I don’t think these situations — the Milwaukee artwork and the various Muhammad caricatures — are really equivalent. For one thing, many people might disagree, but museum officials clearly consider this Johnson piece to be a significant artwork. Also, there’s no indication that the primary intent of the portrait is to offend or blaspheme (the artist and the museum both say that it is not intended to offend people but to raise a social question about the fight against AIDS). And finally, the very different reactions bear this out. Hundreds of thousands of people protested worldwide, for instance, after the Danish cartoons were published some years ago. While some people might genuinely dislike this Milwaukee work, there doesn’t seem to be any comparable level of outrage.

It’s frankly astounding that someone with the title of “standards editor” at the New York Times could write something so clueless in so many and varied ways. First off, Corbett writes that it was not the “primary intent” of the Pope/condom artist to offend, which leaves open that it was a secondary or tertiary intention. More importantly, does Corbett believe it was the “primary intent” of the Charlie Hebdo artists to offend Muslims? According to the artists and people who knew them, that was not their “primary intent.” In fact, here’s how “Charb,” one of the victims of the massacre, was described in the NY Times:

Mr. Charbonnier did not see it in those terms, those who knew him and who had followed his magazine’s work said. It was, for him, a matter of freedom to think and speak as one wished, said Daniel Leconte, who made a documentary about Charlie Hebdo and its battles over the Muhammad cartoons.

“They were so friendly, so funny,” Mr. Leconte said, describing a team of artists led by Mr. Charbonnier. “They were not doctrinaire at all.

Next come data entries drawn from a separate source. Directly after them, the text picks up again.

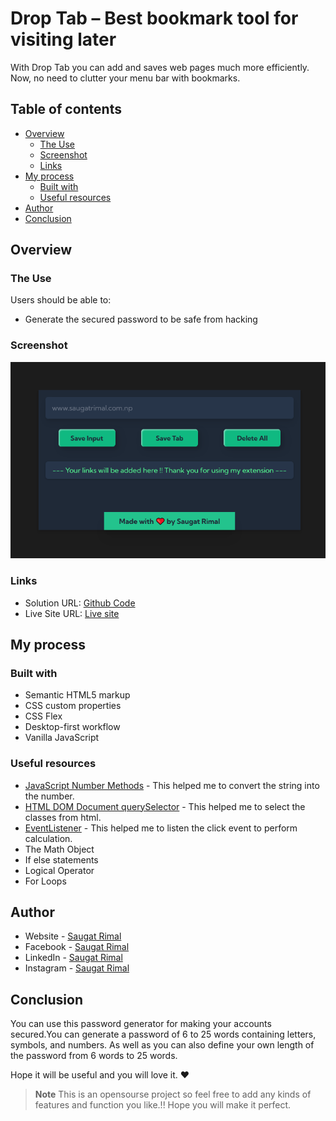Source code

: # Drop Tab  – Best bookmark tool for visiting later

With Drop Tab you can add and saves web pages much more efficiently.  Now, no need to clutter your menu bar with bookmarks. 

## Table of contents

- [Overview](#overview)
  - [The Use](#the-use)
  - [Screenshot](#screenshot)
  - [Links](#links)
- [My process](#my-process)
  - [Built with](#built-with)
  - [Useful resources](#useful-resources)
- [Author](#author)
- [Conclusion](#conclusion)


## Overview

### The Use

Users should be able to:

- Generate the secured password to be safe from hacking 

### Screenshot

![image](/og-image.png)


### Links

- Solution URL: [Github Code](https://github.com/saugat-rimal/PasswordGenerator/)
- Live Site URL: [Live site ](https://random-passwordgenerator.vercel.app/)

## My process

### Built with

- Semantic HTML5 markup
- CSS custom properties
- CSS Flex
- Desktop-first workflow
- Vanilla JavaScript


### Useful resources

- [JavaScript Number Methods](https://www.w3schools.com/js/js_number_methods.asp) - This helped me to convert the string into the number.
- [HTML DOM Document querySelector](https://www.w3schools.com/jsref/met_document_queryselector.asp) - This helped me to select the classes from html.
- [EventListener](https://www.w3schools.com/js/js_htmldom_eventlistener.asp) - This helped me to listen the click event to perform calculation.
- The Math Object
- If else statements
- Logical Operator
- For Loops



## Author

- Website - [Saugat Rimal](https://saugatrimal.com.np)
- Facebook - [Saugat Rimal](https://www.facebook.com/saugatrimal.pro)
- LinkedIn - [Saugat Rimal](https://www.linkedin.com/in/saugatrimal/)
- Instagram - [Saugat Rimal](https://www.instagram.com/saugatrimal60/)


## Conclusion

You can use this password generator for making your accounts secured.You can generate a password of 6 to 25 words containing letters, symbols, and numbers. 
As well as you can also define your own length of the password from 6 words to 25 words.

Hope it will be useful and you will love it. ❤️


> **Note**
>This is an opensourse project so feel free to add any kinds of features and function you like.!! Hope you will make it perfect.

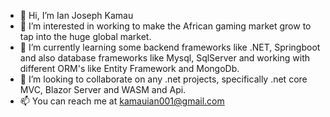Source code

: - 👋 Hi, I’m Ian Joseph Kamau
- 👀 I’m interested in working to make the African gaming market grow to tap into the huge global market.
- 🌱 I’m currently learning some backend frameworks like .NET, Springboot and also database frameworks like Mysql, SqlServer and working with different ORM's like Entity Framework and MongoDb.
- 💞️ I’m looking to collaborate on any .net projects, specifically .net core MVC, Blazor Server and WASM and Api.
- 📫 You can reach me at kamauian001@gmail.com

<!---
Astronome1/Astronome1 is a ✨ special ✨ repository because its `README.md` (this file) appears on your GitHub profile.
You can click the Preview link to take a look at your changes.
--->

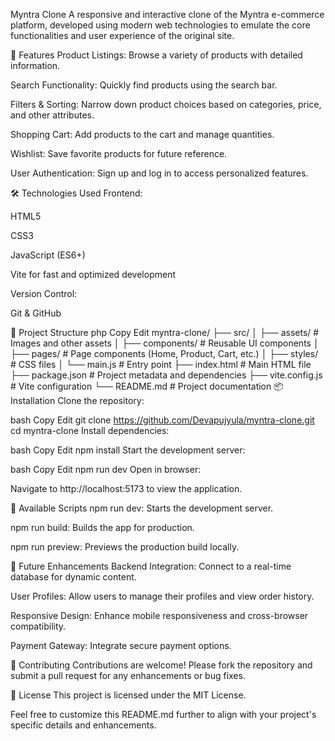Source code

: Myntra Clone
A responsive and interactive clone of the Myntra e-commerce platform, developed using modern web technologies to emulate the core functionalities and user experience of the original site.

🚀 Features
Product Listings: Browse a variety of products with detailed information.

Search Functionality: Quickly find products using the search bar.

Filters & Sorting: Narrow down product choices based on categories, price, and other attributes.

Shopping Cart: Add products to the cart and manage quantities.

Wishlist: Save favorite products for future reference.

User Authentication: Sign up and log in to access personalized features.

🛠️ Technologies Used
Frontend:

HTML5

CSS3

JavaScript (ES6+)

Vite for fast and optimized development

Version Control:

Git & GitHub

📁 Project Structure
php
Copy
Edit
myntra-clone/
├── src/
│   ├── assets/          # Images and other assets
│   ├── components/      # Reusable UI components
│   ├── pages/           # Page components (Home, Product, Cart, etc.)
│   ├── styles/          # CSS files
│   └── main.js          # Entry point
├── index.html           # Main HTML file
├── package.json         # Project metadata and dependencies
├── vite.config.js       # Vite configuration
└── README.md            # Project documentation
📦 Installation
Clone the repository:

bash
Copy
Edit
git clone https://github.com/Devapujyula/myntra-clone.git
cd myntra-clone
Install dependencies:

bash
Copy
Edit
npm install
Start the development server:

bash
Copy
Edit
npm run dev
Open in browser:

Navigate to http://localhost:5173 to view the application.

🔧 Available Scripts
npm run dev: Starts the development server.

npm run build: Builds the app for production.

npm run preview: Previews the production build locally.

📌 Future Enhancements
Backend Integration: Connect to a real-time database for dynamic content.

User Profiles: Allow users to manage their profiles and view order history.

Responsive Design: Enhance mobile responsiveness and cross-browser compatibility.

Payment Gateway: Integrate secure payment options.

🤝 Contributing
Contributions are welcome! Please fork the repository and submit a pull request for any enhancements or bug fixes.

📄 License
This project is licensed under the MIT License.

Feel free to customize this README.md further to align with your project's specific details and enhancements.
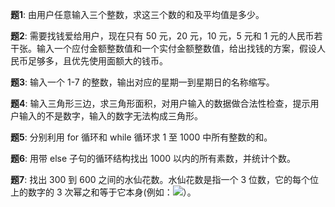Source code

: **题1**: 由用户任意输入三个整数，求这三个数的和及平均值是多少。

**题2**: 需要找钱爱给用户，现在只有 50 元，20 元，10 元，5 元和 1 元的人民币若干张。输入一个应付金额整数值和一个实付金额整数值，给出找钱的方案，假设人民币足够多，且优先使用面额大的钱币。

**题3**: 输入一个 1-7 的整数，输出对应的星期一到星期日的名称缩写。

**题4**: 输入三角形三边，求三角形面积，对用户输入的数据做合法性检查，提示用 户输入的不是数字，输入的数字无法构成三角形。

**题5**: 分别利用 for 循环和 while 循环求 1 至 1000 中所有整数的和。 

**题6**: 用带 else 子句的循环结构找出 1000 以内的所有素数，并统计个数。

**题7**: 找出 300 到 600 之间的水仙花数。水仙花数是指一个 3 位数，它的每个位上的数字的 3 次幂之和等于它本身(例如：![](https://latex.codecogs.com/png.latex?1^3&plus;5^3&plus;3^3=153)）。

They liked liberty, they liked freedom,” he said. (Emphasis added.)

So just as the Pope/condom artist wants to raise social questions about AIDS, the Charlie Hebdo artists wanted to raise social questions about freedom of expression. Why doesn’t Corbett know this? Neither artist had offense as their primary motivation, though it’s obvious both were willing to countenance it.

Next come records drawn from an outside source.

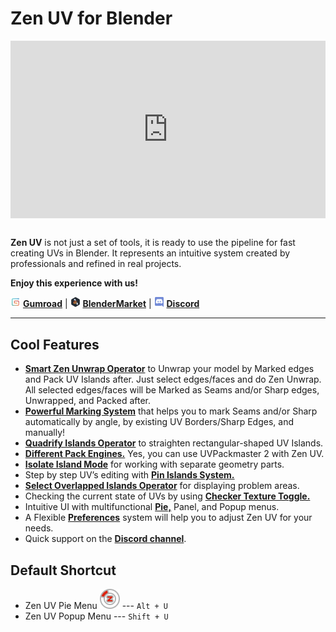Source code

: # Zen UV for Blender
<!-- [![Zen UV Introduction](img/cover--eng.png)](https://www.youtube.com/watch?v=ook2eFfH724) -->
<!-- blank line -->
<div style="position: relative; width: 100%; height: 0; padding-bottom: 56.25%;">
<iframe src="https://www.youtube.com/embed/yZ-rRiE-8us" style="position: absolute; top: 0; left: 0; width: 100%; height: 100%;" allowfullscreen="" seamless="" frameborder="0"></iframe>
</div>
<!-- blank line -->
<br>
<!-- blank line -->

**Zen UV** is not just a set of tools, it is ready to use the pipeline for fast creating UVs in Blender. It represents an intuitive system created by professionals and refined in real projects.

**Enjoy this experience with us!**

![Gumroad](img/icons/services/gumroad-16.png) [**Gumroad**](https://gumroad.com/l/ZenUV) | ![BlenderMarket](img/icons/services/blendermarket-16.png) [**BlenderMarket**](https://www.blendermarket.com/products/zen-uv) | ![Discord](img/icons/services/discord-16.png) [**Discord**](https://discord.gg/wGpFeME)

<!-- blank line -->
----
<!-- blank line -->
## Cool Features


- [**Smart Zen Unwrap Operator**](operators/#zen-unwrap-imgiconszen-unwrap2xpng) to Unwrap your model by Marked edges and Pack UV Islands after. Just select edges/faces and do Zen Unwrap. All selected edges/faces will be Marked as Seams and/or Sharp edges, Unwrapped, and Packed after. 
- [**Powerful Marking System**](operators/#mark-markimgiconsmark-seams2xpng) that helps you to mark Seams and/or Sharp automatically by angle, by existing UV Borders/Sharp Edges, and manually!
- [**Quadrify Islands Operator**](operators/#quadrify-islands) to straighten rectangular-shaped UV Islands. 
- [**Different Pack Engines.**](operators/#pack-islands) Yes, you can use UVPackmaster 2 with Zen UV.
- [**Isolate Island Mode**](operators/#isolate-islands-toggle) for working with separate geometry parts.
- Step by step UV’s editing with [**Pin Islands System.**](operators/#pin-uv-island)
- [**Select Overlapped Islands Operator**](operators/#select-overlapped-islands) for displaying problem areas.
- Checking the current state of UVs by using [**Checker Texture Toggle.**](operators/#checker-texture-toggle)
- Intuitive UI with multifunctional [**Pie,**](pie-menu) Panel, and Popup menus.
- A Flexible [**Preferences**](preferences) system will help you to adjust Zen UV for your needs.
- Quick support on the [**Discord channel**](https://discord.gg/wGpFeME).

## Default Shortcut
- Zen UV Pie Menu ![Zen UV Pie Menu](img/icons/zen-uv@2x.png) --- `Alt + U`
- Zen UV Popup Menu --- `Shift + U`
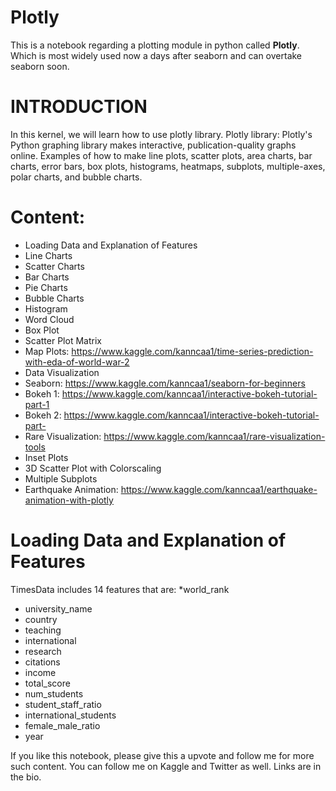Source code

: # Plotly
This is a notebook regarding a plotting module in python called <b>Plotly</b>. Which is most widely used now a days after seaborn and can overtake seaborn soon.


# INTRODUCTION
In this kernel, we will learn how to use plotly library.
Plotly library: Plotly's Python graphing library makes interactive, publication-quality graphs online. Examples of how to make line plots, scatter plots, area charts, bar charts, error bars, box plots, histograms, heatmaps, subplots, multiple-axes, polar charts, and bubble charts.

# Content:

* Loading Data and Explanation of Features
* Line Charts
* Scatter Charts
* Bar Charts
* Pie Charts
* Bubble Charts
* Histogram
* Word Cloud
* Box Plot
* Scatter Plot Matrix
* Map Plots: https://www.kaggle.com/kanncaa1/time-series-prediction-with-eda-of-world-war-2
* Data Visualization
* Seaborn: https://www.kaggle.com/kanncaa1/seaborn-for-beginners
* Bokeh 1: https://www.kaggle.com/kanncaa1/interactive-bokeh-tutorial-part-1
* Bokeh 2: https://www.kaggle.com/kanncaa1/interactive-bokeh-tutorial-part-
* Rare Visualization: https://www.kaggle.com/kanncaa1/rare-visualization-tools
* Inset Plots
* 3D Scatter Plot with Colorscaling
* Multiple Subplots
* Earthquake Animation: https://www.kaggle.com/kanncaa1/earthquake-animation-with-plotly

# Loading Data and Explanation of Features

TimesData includes 14 features that are:
*world_rank
* university_name
* country
* teaching
* international
* research
* citations
* income
* total_score
* num_students
* student_staff_ratio
* international_students
* female_male_ratio
* year

If you like this notebook, please give this a upvote and follow me for more such content.
You can follow me on Kaggle and Twitter as well. Links are in the bio.
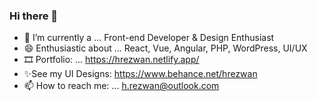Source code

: ### Hi there 👋

- 🔭 I’m currently a ... Front-end Developer & Design Enthusiast
- 😄 Enthusiastic about ... React, Vue, Angular, PHP, WordPress, UI/UX
- 🎞 Portfolio: ... https://hrezwan.netlify.app/
- ✨See my UI Designs: https://www.behance.net/hrezwan
- 📫 How to reach me: ... h.rezwan@outlook.com
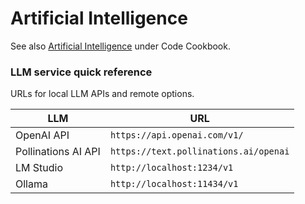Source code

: # Artificial Intelligence

See also [Artificial Intelligence](https://michaelcurrin.github.io/code-cookbook/recipes/artificial-intelligence/) under Code Cookbook.

### LLM service quick reference

URLs for local LLM APIs and remote options.


| LLM             | URL                                 |
|-----------------|-------------------------------------|
| OpenAI API  | `https://api.openai.com/v1/` |
| Pollinations AI API | `https://text.pollinations.ai/openai` |
| LM Studio       | `http://localhost:1234/v1`            |
| Ollama          | `http://localhost:11434/v1`           |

Corbett’s next claim is the most troubling. He argues that the reaction to the two pieces of art is itself the reason to treat them differently, i.e. “there doesn’t seem to be any comparable level of outrage.” Corbett cites the reaction to the Danish cartoons, but that’s a dodge. We don’t need to go back years to discuss outrage over cartoons. The murders of the Charlie Hebdo staff are the very expression of outrage Corbett is citing as a reason not to run the cartoons.

You really have to think this through a bit. Corbett is not saying, apologetically, that the heckler’s veto works because the NY Times is afraid to make itself the next target. That would be cowardly, but at least it would be honest. Instead, he is saying the fact that no one has died over the Pope-condom art proves the Times was right to publish it. And so, conversely, the fact that the Charlie Hebdo staff was massacred by outraged Islamists seeking to avenge their prophet’s honor proves the Times was right not to run the Mohammed cartoons.

What Corbett ought to know is that outrage, in and of itself, proves nothing. We’ve had lots of big hoaxes premised on outrage recently. The fake gang rape at UVA comes to mind, as does the killing of the supposedly surrendering Mike Brown by a racist white police officer. Neither of those things happened. The fact that people were genuinely outraged did not make the stories true. In the same sense, the fact that Muslims were genuinely outraged about a cartoon does not make their belief Mohammed was a prophet any more true for the rest of us. It’s not the New York Times‘ job to insulate their beliefs from what others think. That ought to be the case for Muslims as well as Catholics.

As for the newsworthiness of the Hebdo cartoons vs. the Pope-condom art, that also plays against Corbett’s argument. One could argue (and to be fair to her, Margaret Sullivan does say this) that if outrage does anything at all, it’s to give a greater reason to publish. Clearly the massacre in Paris generated vastly more news. But, curiously, Corbett is arguing too much outrage is evidence something should not be in the news. That’s a very strange standard for one of the nation’s leading newspapers to hold.